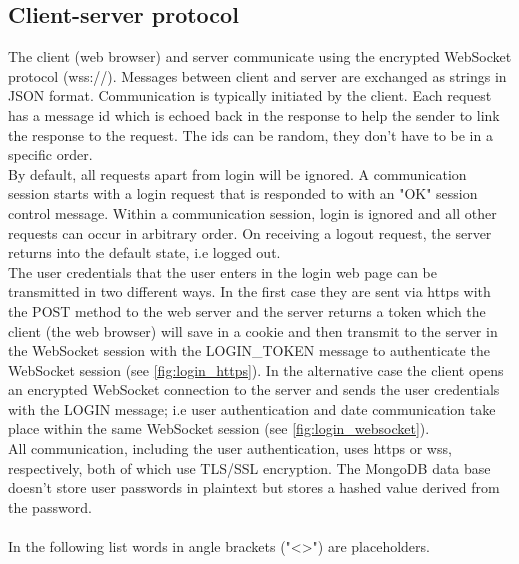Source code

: \documentclass[oneside, english, final]{design}
\begin{document}
\clearpage


\subsection{Client-server protocol}
The client (web browser) and server communicate using the encrypted WebSocket protocol (wss://).
Messages between client and server are exchanged as strings in JSON format.
Communication is typically initiated by the client. Each request has a message id which is echoed back in the response to help the sender to link the response to the request. The ids can be random, they don't have to be in a specific order.
\\
By default, all requests apart from login will be ignored.  A communication session starts with a login request that is responded to with an "OK" session control message. Within a communication session, login is ignored and all other requests can occur in arbitrary order. On receiving a logout request, the server returns into the default state, i.e logged out.\\
The user credentials that the user enters in the login web page can be transmitted in two different ways.
In the first case they are sent via https with the POST method to the web server and the server returns a token which the client (the web browser) will save in a cookie and then transmit to the server in the WebSocket session with the LOGIN\_TOKEN message to authenticate the WebSocket session (see \autoref{fig:login_https}).
In the alternative case the client opens an encrypted WebSocket connection to the server and sends the user credentials with the LOGIN message; i.e user authentication and date communication take place within the same WebSocket session (see \autoref{fig:login_websocket}).\\
All communication, including the user authentication, uses https or wss, respectively, both of which use TLS/SSL encryption. The MongoDB data base doesn't store user passwords in plaintext but stores a hashed value derived from the password.\\
\hfill
\\
In the following list words in angle brackets ("<>") are placeholders.
\end{document}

◆ ◆ ◆ ◆

WHAT IS REQUIRED
All of the records should be set down exactly, minus the pictures they hold.

YOUR RESPONSE
Source code

: \documentclass[oneside, english, final]{design}
\begin{document}
\clearpage


\subsection{Client-server protocol}
The client (web browser) and server communicate using the encrypted WebSocket protocol (wss://).
Messages between client and server are exchanged as strings in JSON format.
Communication is typically initiated by the client. Each request has a message id which is echoed back in the response to help the sender to link the response to the request. The ids can be random, they don't have to be in a specific order.
\\
By default, all requests apart from login will be ignored.  A communication session starts with a login request that is responded to with an "OK" session control message. Within a communication session, login is ignored and all other requests can occur in arbitrary order. On receiving a logout request, the server returns into the default state, i.e logged out.\\
The user credentials that the user enters in the login web page can be transmitted in two different ways.
In the first case they are sent via https with the POST method to the web server and the server returns a token which the client (the web browser) will save in a cookie and then transmit to the server in the WebSocket session with the LOGIN\_TOKEN message to authenticate the WebSocket session (see \autoref{fig:login_https}).
In the alternative case the client opens an encrypted WebSocket connection to the server and sends the user credentials with the LOGIN message; i.e user authentication and date communication take place within the same WebSocket session (see \autoref{fig:login_websocket}).\\
All communication, including the user authentication, uses https or wss, respectively, both of which use TLS/SSL encryption. The MongoDB data base doesn't store user passwords in plaintext but stores a hashed value derived from the password.\\
\hfill
\\
In the following list words in angle brackets ("<>") are placeholders.
\end{document}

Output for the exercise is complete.